### Aim of the exercise
Every line below from the one containing "- Build a new" through the one containing "- Energized work 🔥" is to be printed exactly, with the pictures omitted.

[Collection entries]
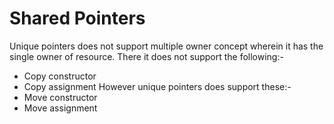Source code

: # Shared Pointers
Unique pointers does not support multiple owner concept wherein it has the single owner of resource.
There it does not support the following:-
* Copy constructor
* Copy assignment
However unique pointers does support these:-
* Move constructor
* Move assignment
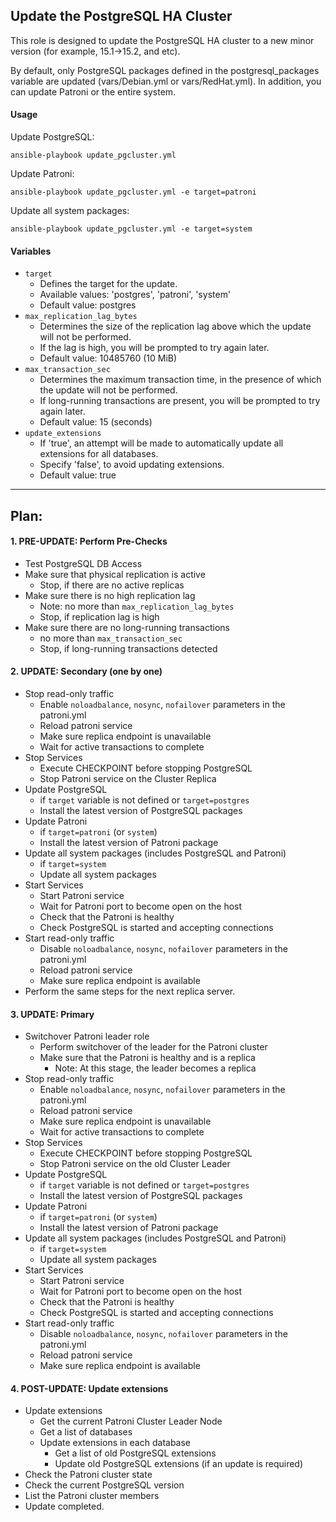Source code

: ## Update the PostgreSQL HA Cluster

This role is designed to update the PostgreSQL HA cluster to a new minor version (for example, 15.1->15.2, and etc).

By default, only PostgreSQL packages defined in the postgresql_packages variable are updated (vars/Debian.yml or vars/RedHat.yml). In addition, you can update Patroni or the entire system. 

#### Usage

Update PostgreSQL:

`ansible-playbook update_pgcluster.yml`

Update Patroni:

`ansible-playbook update_pgcluster.yml -e target=patroni`

Update all system packages:

`ansible-playbook update_pgcluster.yml -e target=system`


#### Variables

- `target` 
  - Defines the target for the update.
  - Available values: 'postgres', 'patroni', 'system'
  - Default value: postgres
- `max_replication_lag_bytes`
  - Determines the size of the replication lag above which the update will not be performed.
  - If the lag is high, you will be prompted to try again later.
  - Default value: 10485760 (10 MiB)
- `max_transaction_sec`
  - Determines the maximum transaction time, in the presence of which the update will not be performed.
  - If long-running transactions are present, you will be prompted to try again later. 
  - Default value: 15 (seconds)
- `update_extensions`
  - If 'true', an attempt will be made to automatically update all extensions for all databases.
  - Specify 'false', to avoid updating extensions.
  - Default value: true
---

## Plan:

#### 1. PRE-UPDATE: Perform Pre-Checks
- Test PostgreSQL DB Access
- Make sure that physical replication is active
  - Stop, if there are no active replicas
- Make sure there is no high replication lag
  - Note: no more than `max_replication_lag_bytes`
  - Stop, if replication lag is high
- Make sure there are no long-running transactions
  - no more than `max_transaction_sec`
  - Stop, if long-running transactions detected
#### 2. UPDATE: Secondary (one by one)
- Stop read-only traffic
  - Enable `noloadbalance`, `nosync`, `nofailover` parameters in the patroni.yml
  - Reload patroni service
  - Make sure replica endpoint is unavailable
  - Wait for active transactions to complete
- Stop Services
  - Execute CHECKPOINT before stopping PostgreSQL
  - Stop Patroni service on the Cluster Replica
- Update PostgreSQL
  - if `target` variable is not defined or `target=postgres`
  - Install the latest version of PostgreSQL packages
- Update Patroni
  - if `target=patroni` (or `system`)
  - Install the latest version of Patroni package
- Update all system packages (includes PostgreSQL and Patroni)
  - if `target=system`
  - Update all system packages
- Start Services
  - Start Patroni service
  - Wait for Patroni port to become open on the host
  - Check that the Patroni is healthy
  - Check PostgreSQL is started and accepting connections
- Start read-only traffic
  - Disable `noloadbalance`, `nosync`, `nofailover` parameters in the patroni.yml
  - Reload patroni service
  - Make sure replica endpoint is available
- Perform the same steps for the next replica server.
#### 3. UPDATE: Primary
- Switchover Patroni leader role
  - Perform switchover of the leader for the Patroni cluster
  -  Make sure that the Patroni is healthy and is a replica
     - Note: At this stage, the leader becomes a replica
- Stop read-only traffic
  - Enable `noloadbalance`, `nosync`, `nofailover` parameters in the patroni.yml
  - Reload patroni service
  - Make sure replica endpoint is unavailable
  - Wait for active transactions to complete
- Stop Services
  - Execute CHECKPOINT before stopping PostgreSQL
  - Stop Patroni service on the old Cluster Leader
- Update PostgreSQL
  - if `target` variable is not defined or `target=postgres`
  - Install the latest version of PostgreSQL packages
- Update Patroni
  - if `target=patroni` (or `system`)
  - Install the latest version of Patroni package
- Update all system packages (includes PostgreSQL and Patroni)
  - if `target=system`
  - Update all system packages
- Start Services
  - Start Patroni service
  - Wait for Patroni port to become open on the host
  - Check that the Patroni is healthy
  - Check PostgreSQL is started and accepting connections
- Start read-only traffic
  - Disable `noloadbalance`, `nosync`, `nofailover` parameters in the patroni.yml
  - Reload patroni service
  - Make sure replica endpoint is available
#### 4. POST-UPDATE: Update extensions
- Update extensions
  - Get the current Patroni Cluster Leader Node
  - Get a list of databases
  - Update extensions in each database
    - Get a list of old PostgreSQL extensions
    - Update old PostgreSQL extensions (if an update is required)
- Check the Patroni cluster state
- Check the current PostgreSQL version
- List the Patroni cluster members
- Update completed.
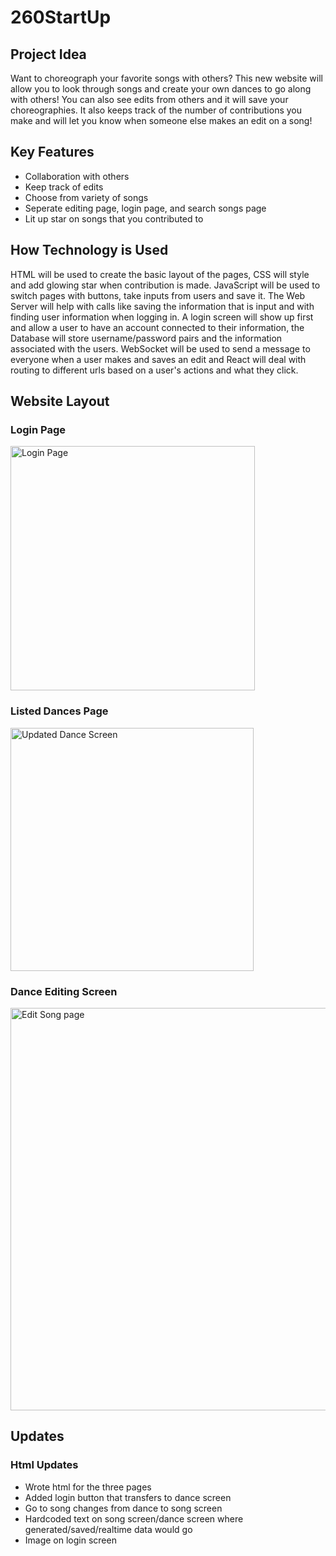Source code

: # 260StartUp
## Project Idea
Want to choreograph your favorite songs with others? This new website will allow you to look through songs and create your own dances to go along with others! You can also see edits from others and it will save your choreographies. It also keeps track of the number of contributions you make and will let you know when someone else makes an edit on a song!
## Key Features
- Collaboration with others
- Keep track of edits
- Choose from variety of songs
- Seperate editing page, login page, and search songs page
- Lit up star on songs that you contributed to
## How Technology is Used
HTML will be used to create the basic layout of the pages, CSS will style and add glowing star when contribution is made. JavaScript will be used to switch pages with buttons, take inputs from users and save it. The Web Server will help with calls like saving the information that is input and with finding user information when logging in. A login screen will show up first and allow a user to have an account connected to their information, the Database will store username/password pairs and the information associated with the users. WebSocket will be used to send a message to everyone when a user makes and saves an edit and React will deal with routing to different urls based on a user's actions and what they click.
## Website Layout
### Login Page

<img width="391" alt="Login Page" src="https://github.com/MysticKim3/260StartUp/assets/83422570/901c5a7e-0b67-475e-ac70-c49cd99dbc32">

### Listed Dances Page

<img width="389" alt="Updated Dance Screen" src="https://github.com/MysticKim3/260StartUp/assets/83422570/0d0a9e09-95ff-46ae-a23f-d894f9b99d1c">

### Dance Editing Screen

<img width="644" alt="Edit Song page" src="https://github.com/MysticKim3/260StartUp/assets/83422570/d7aa7f40-d366-4b18-b686-eacce454b164">

## Updates
### Html Updates
- Wrote html for the three pages
- Added login button that transfers to dance screen
- Go to song changes from dance to song screen
- Hardcoded text on song screen/dance screen where generated/saved/realtime data would go
- Image on login screen


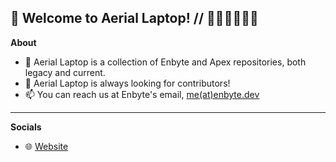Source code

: ## 👋 Welcome to Aerial Laptop! // 🏳️‍🌈🏳️‍⚧️🇺🇦
**About**
- 🌱 Aerial Laptop is a collection of Enbyte and Apex repositories, both legacy and current.
- 💞️ Aerial Laptop is always looking for contributors!
- 📫 You can reach us at Enbyte's email, [me(at)enbyte.dev](mailto:me@enbyte.dev) 
----
**Socials**
- 🌐 [Website](https://aeriallaptop.enbyte.dev)
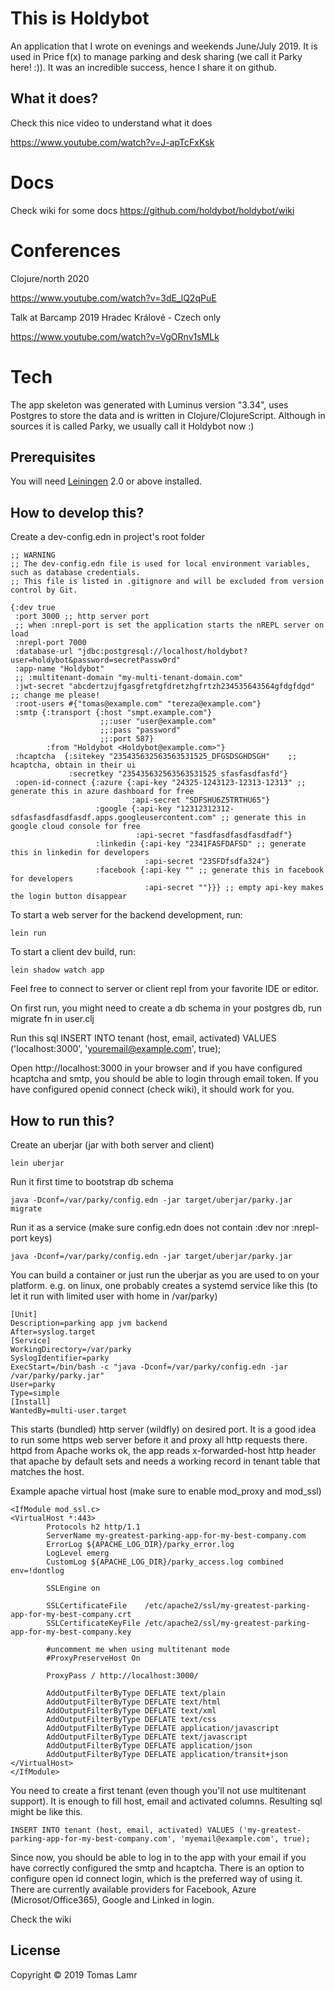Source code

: # This is Holdybot

An application that I wrote on evenings and weekends June/July 2019.
It is used in Price f(x) to manage parking and desk sharing (we call it Parky here! :)). It was an incredible success, 
hence I share it on github.

## What it does?
Check this nice video to understand what it does

https://www.youtube.com/watch?v=J-apTcFxKsk

# Docs

Check wiki for some docs https://github.com/holdybot/holdybot/wiki

# Conferences

Clojure/north 2020 
 
https://www.youtube.com/watch?v=3dE_lQ2qPuE

Talk at Barcamp 2019 Hradec Králové - Czech only 

https://www.youtube.com/watch?v=VgORnv1sMLk

 
# Tech
The app skeleton was generated with Luminus version "3.34", uses Postgres to store the data and is written in 
Clojure/ClojureScript. Although in sources it is called Parky, we usually call it Holdybot now :)

## Prerequisites

You will need [Leiningen][1] 2.0 or above installed.

[1]: https://github.com/technomancy/leiningen

## How to develop this?

Create a dev-config.edn in project's root folder

    ;; WARNING
    ;; The dev-config.edn file is used for local environment variables, such as database credentials.
    ;; This file is listed in .gitignore and will be excluded from version control by Git.
    
    {:dev true
     :port 3000 ;; http server port
     ;; when :nrepl-port is set the application starts the nREPL server on load
     :nrepl-port 7000
     :database-url "jdbc:postgresql://localhost/holdybot?user=holdybot&password=secretPassw0rd"
     :app-name "Holdybot"
     ;; :multitenant-domain "my-multi-tenant-domain.com"
     :jwt-secret "abcdertzujfgasgfretgfdretzhgfrtzh234535643564gfdgfdgd" ;; change me please!
     :root-users #{"tomas@example.com" "tereza@example.com"}
     :smtp {:transport {:host "smpt.example.com"}
                        ;;:user "user@example.com"
                        ;;:pass "password"
                        ;;:port 587}
            :from "Holdybot <Holdybot@example.com>"}
     :hcaptcha  {:sitekey "235435632563563531525_DFGSDSGHDSGH"    ;; hcaptcha, obtain in their ui
                 :secretkey "235435632563563531525_sfasfasdfasfd"}
     :open-id-connect {:azure {:api-key "24325-1243123-12313-12313" ;; generate this in azure dashboard for free
                               :api-secret "SDFSHU6Z5TRTHU65"}
                       :google {:api-key "12312312312-sdfasfasdfasdfasdf.apps.googleusercontent.com" ;; generate this in google cloud console for free
                                :api-secret "fasdfasdfasdfasdfadf"}
                       :linkedin {:api-key "2341FASFDAFSD" ;; generate this in linkedin for developers
                                  :api-secret "23SFDfsdfa324"}
                       :facebook {:api-key "" ;; generate this in facebook for developers
                                  :api-secret ""}}} ;; empty api-key makes the login button disappear
    


To start a web server for the backend development, run:

    lein run 

To start a client dev build, run:

    lein shadow watch app
    
Feel free to connect to server or client repl from your favorite IDE or editor.

On first run, you might need to create a db schema in your postgres db, run migrate fn in user.clj

Run this sql
        INSERT INTO tenant (host, email, activated) VALUES ('localhost:3000', 'youremail@example.com', true); 

Open http://localhost:3000 in your browser and if you have configured hcaptcha and smtp, you should be able to login through email token. If you have configured openid connect (check wiki), it should work for you.

## How to run this?

Create an uberjar (jar with both server and client)

    lein uberjar
    
Run it first time to bootstrap db schema

    java -Dconf=/var/parky/config.edn -jar target/uberjar/parky.jar migrate   
    
Run it as a service (make sure config.edn does not contain :dev nor :nrepl-port keys)

    java -Dconf=/var/parky/config.edn -jar target/uberjar/parky.jar
    
You can build a container or just run the uberjar as you are used to on your platform.
e.g. on linux, one probably creates a systemd service like this (to let it run with limited user with home in /var/parky)

    [Unit]
    Description=parking app jvm backend
    After=syslog.target
    [Service]
    WorkingDirectory=/var/parky
    SyslogIdentifier=parky
    ExecStart=/bin/bash -c "java -Dconf=/var/parky/config.edn -jar /var/parky/parky.jar"
    User=parky
    Type=simple
    [Install]
    WantedBy=multi-user.target        
    
This starts (bundled) http server (wildfly) on desired port. It is a good idea to run some https web server before it and proxy all http requests there.
httpd from Apache works ok, the app reads x-forwarded-host http header that apache by default sets and needs a working record in tenant table that matches the host.

Example apache virtual host (make sure to enable mod_proxy and mod_ssl)

    <IfModule mod_ssl.c>
    <VirtualHost *:443>
            Protocols h2 http/1.1
            ServerName my-greatest-parking-app-for-my-best-company.com
            ErrorLog ${APACHE_LOG_DIR}/parky_error.log
            LogLevel emerg
            CustomLog ${APACHE_LOG_DIR}/parky_access.log combined env=!dontlog
    
            SSLEngine on
    
            SSLCertificateFile    /etc/apache2/ssl/my-greatest-parking-app-for-my-best-company.crt
            SSLCertificateKeyFile /etc/apache2/ssl/my-greatest-parking-app-for-my-best-company.key
    
            #uncomment me when using multitenant mode
            #ProxyPreserveHost On
    
            ProxyPass / http://localhost:3000/
    
            AddOutputFilterByType DEFLATE text/plain
            AddOutputFilterByType DEFLATE text/html
            AddOutputFilterByType DEFLATE text/xml
            AddOutputFilterByType DEFLATE text/css
            AddOutputFilterByType DEFLATE application/javascript
            AddOutputFilterByType DEFLATE text/javascript
            AddOutputFilterByType DEFLATE application/json
            AddOutputFilterByType DEFLATE application/transit+json
    </VirtualHost>
    </IfModule>
    
You need to create a first tenant (even though you'll not use multitenant support). It is enough to fill host, email and activated columns.
Resulting sql might be like this.

    INSERT INTO tenant (host, email, activated) VALUES ('my-greatest-parking-app-for-my-best-company.com', 'myemail@example.com', true); 
    
Since now, you should be able to log in to the app with your email if you have correctly configured the smtp and hcaptcha.
There is an option to configure open id connect login, which is the preferred way of using it. There are currently available providers for Facebook, Azure (Microsot/Office365), Google and Linked in login.

Check the wiki 

## License

Copyright © 2019 Tomas Lamr
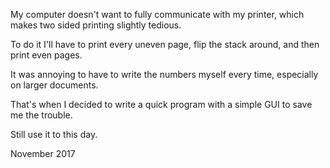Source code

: My computer doesn't want to fully communicate with my printer, which makes two sided printing slightly tedious.

To do it I'll have to print every uneven page, flip the stack around, and then print even pages.

It was annoying to have to write the numbers myself every time, especially on larger documents.

That's when I decided to write a quick program with a simple GUI to save me the trouble.

Still use it to this day.

November 2017
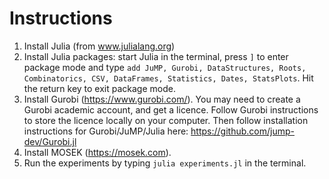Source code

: # Instructions
1. Install Julia (from www.julialang.org)
2. Install Julia packages: start Julia in the terminal, press `]` to enter package mode and type `add JuMP, Gurobi, DataStructures, Roots, Combinatorics, CSV, DataFrames, Statistics, Dates, StatsPlots`. Hit the return key to exit package mode.
3. Install Gurobi (https://www.gurobi.com/). You may need to create a Gurobi academic account, and get a licence. Follow Gurobi instructions to store the licence locally on your computer. Then follow installation instructions for Gurobi/JuMP/Julia here: https://github.com/jump-dev/Gurobi.jl
4. Install MOSEK (https://mosek.com).
5. Run the experiments by typing `julia experiments.jl` in the terminal.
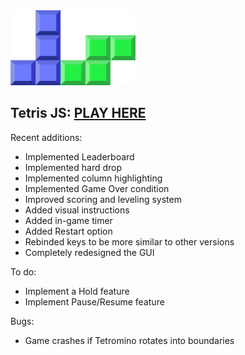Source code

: <img src="img/logo.svg" width="200px">

## Tetris JS: [PLAY HERE](https://tetris.votommy.com)

Recent additions: 
- Implemented Leaderboard
- Implemented hard drop
- Implemented column highlighting
- Implemented Game Over condition
- Improved scoring and leveling system
- Added visual instructions
- Added in-game timer
- Added Restart option
- Rebinded keys to be more similar to other versions
- Completely redesigned the GUI

To do: 
- Implement a Hold feature
- Implement Pause/Resume feature

Bugs:
- Game crashes if Tetromino rotates into boundaries

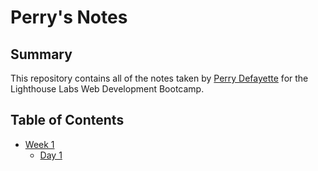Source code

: # Perry's Notes

## Summary 

This repository contains all of the notes taken by [Perry Defayette](https://github.com/defsax/) for the Lighthouse Labs Web Development Bootcamp.

## Table of Contents
  * [Week 1](/week_1)
    * [Day 1](/week_1/day_1)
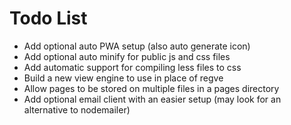 # Todo List

- Add optional auto PWA setup (also auto generate icon)
- Add optional auto minify for public js and css files
- Add automatic support for compiling less files to css
- Build a new view engine to use in place of regve
- Allow pages to be stored on multiple files in a pages directory
- Add optional email client with an easier setup (may look for an alternative to nodemailer)

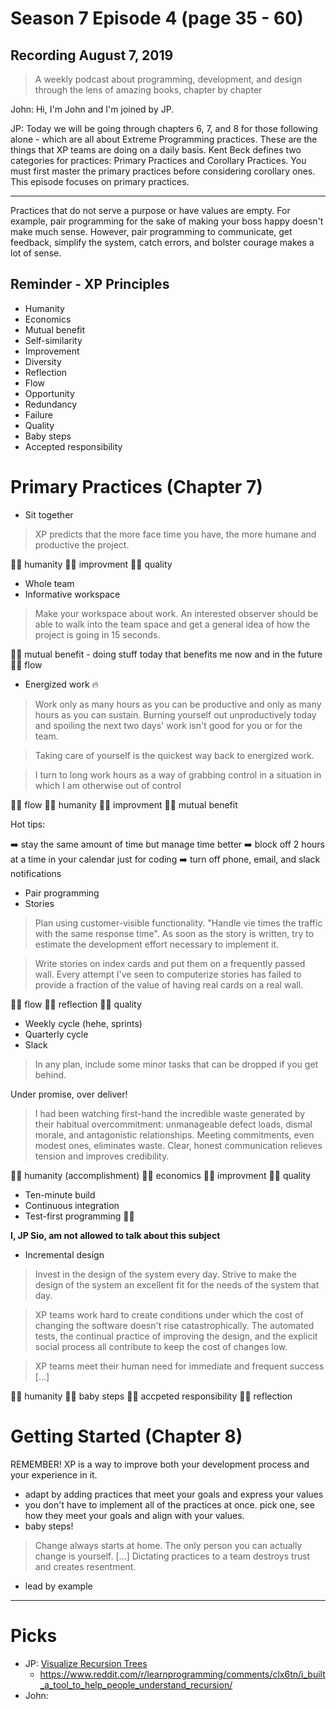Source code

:# Season 7 Episode 4 (page 35 - 60)

## Recording August 7, 2019

> A weekly podcast about programming, development, and design through the lens of amazing books, chapter by chapter

John: Hi, I'm John and I'm joined by JP.

JP: Today we will be going through chapters 6, 7, and 8 for those following alone - which are all about Extreme Programming practices. These are the things that XP teams are doing on a daily basis. Kent Beck defines two categories for practices: Primary Practices and Corollary Practices. You must first master the primary practices before considering corollary ones. This episode focuses on primary practices.

---

Practices that do not serve a purpose or have values are empty. For example, pair programming for the sake of making your boss happy doesn't make much sense. However, pair programming to communicate, get feedback, simplify the system, catch errors, and bolster courage makes a lot of sense.

## Reminder - XP Principles

- Humanity
- Economics
- Mutual benefit
- Self-similarity
- Improvement
- Diversity
- Reflection
- Flow
- Opportunity
- Redundancy
- Failure
- Quality
- Baby steps
- Accepted responsibility

# Primary Practices (Chapter 7)

- Sit together

> XP predicts that the more face time you have, the more humane and productive the project.

👨‍🏫 humanity
👨‍🏫 improvment
👨‍🏫 quality

- Whole team
- Informative workspace

> Make your workspace about work. An interested observer should be able to walk into the team space and get a general idea of how the project is going in 15 seconds.

👨‍🏫 mutual benefit - doing stuff today that benefits me now and in the future
👨‍🏫 flow

- Energized work 🔥

> Work only as many hours as you can be productive and only as many hours as you can sustain. Burning yourself out unproductively today and spoiling the next two days' work isn't good for you or for the team.

> Taking care of yourself is the quickest way back to energized work.

> I turn to long work hours as a way of grabbing control in a situation in which I am otherwise out of control

👨‍🏫 flow
👨‍🏫 humanity
👨‍🏫 improvment
👨‍🏫 mutual benefit

Hot tips:

➡️ stay the same amount of time but manage time better
➡️️️️️ block off 2 hours at a time in your calendar just for coding
➡️ turn off phone, email, and slack notifications

- Pair programming
- Stories

> Plan using customer-visible functionality. "Handle vie times the traffic with the same response time". As soon as the story is written, try to estimate the development effort necessary to implement it.

> Write stories on index cards and put them on a frequently passed wall. Every attempt I've seen to computerize stories has failed to provide a fraction of the value of having real cards on a real wall.

👨‍🏫 flow
👨‍🏫 reflection
👨‍🏫 quality

- Weekly cycle (hehe, sprints)
- Quarterly cycle
- Slack

> In any plan, include some minor tasks that can be dropped if you get behind.

Under promise, over deliver!

> I had been watching first-hand the incredible waste generated by their habitual overcommitment: unmanageable defect loads, dismal morale, and antagonistic relationships. Meeting commitments, even modest ones, eliminates waste. Clear, honest communication relieves tension and improves credibility.

👨‍🏫 humanity (accomplishment)
👨‍🏫 economics
👨‍🏫 improvment
👨‍🏫 quality

- Ten-minute build
- Continuous integration
- Test-first programming 🙅‍♀️

**I, JP Sio, am not allowed to talk about this subject**

- Incremental design

> Invest in the design of the system every day. Strive to make the design of the system an excellent fit for the needs of the system that day.

> XP teams work hard to create conditions under which the cost of changing the software doesn't rise catastrophically. The automated tests, the continual practice of improving the design, and the explicit social process all contribute to keep the cost of changes low.

> XP teams meet their human need for immediate and frequent success [...]

👨‍🏫 humanity
👨‍🏫 baby steps
👨‍🏫 accpeted responsibility
👨‍🏫 reflection

# Getting Started (Chapter 8)

REMEMBER! XP is a way to improve both your development process and your experience in it.

- adapt by adding practices that meet your goals and express your values
- you don't have to implement all of the practices at once. pick one, see how they meet your goals and align with your values.
- baby steps!

> Change always starts at home. The only person you can actually change is yourself. [...] Dictating practices to a team destroys trust and creates resentment.

- lead by example

---

# Picks

- JP: [Visualize Recursion Trees](https://practicum.tech/recurser/)
  - https://www.reddit.com/r/learnprogramming/comments/clx6tn/i_built_a_tool_to_help_people_understand_recursion/
- John:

### Written answer
- Build a new view engine to use in place of regve
- Allow pages to be stored on multiple files in a pages directory
- Add optional email client with an easier setup (may look for an alternative to nodemailer)

Source code

:# Season 7 Episode 4 (page 35 - 60)

## Recording August 7, 2019

> A weekly podcast about programming, development, and design through the lens of amazing books, chapter by chapter

John: Hi, I'm John and I'm joined by JP.

JP: Today we will be going through chapters 6, 7, and 8 for those following alone - which are all about Extreme Programming practices. These are the things that XP teams are doing on a daily basis. Kent Beck defines two categories for practices: Primary Practices and Corollary Practices. You must first master the primary practices before considering corollary ones. This episode focuses on primary practices.

---

Practices that do not serve a purpose or have values are empty. For example, pair programming for the sake of making your boss happy doesn't make much sense. However, pair programming to communicate, get feedback, simplify the system, catch errors, and bolster courage makes a lot of sense.

## Reminder - XP Principles

- Humanity
- Economics
- Mutual benefit
- Self-similarity
- Improvement
- Diversity
- Reflection
- Flow
- Opportunity
- Redundancy
- Failure
- Quality
- Baby steps
- Accepted responsibility

# Primary Practices (Chapter 7)

- Sit together

> XP predicts that the more face time you have, the more humane and productive the project.

👨‍🏫 humanity
👨‍🏫 improvment
👨‍🏫 quality

- Whole team
- Informative workspace

> Make your workspace about work. An interested observer should be able to walk into the team space and get a general idea of how the project is going in 15 seconds.

👨‍🏫 mutual benefit - doing stuff today that benefits me now and in the future
👨‍🏫 flow

- Energized work 🔥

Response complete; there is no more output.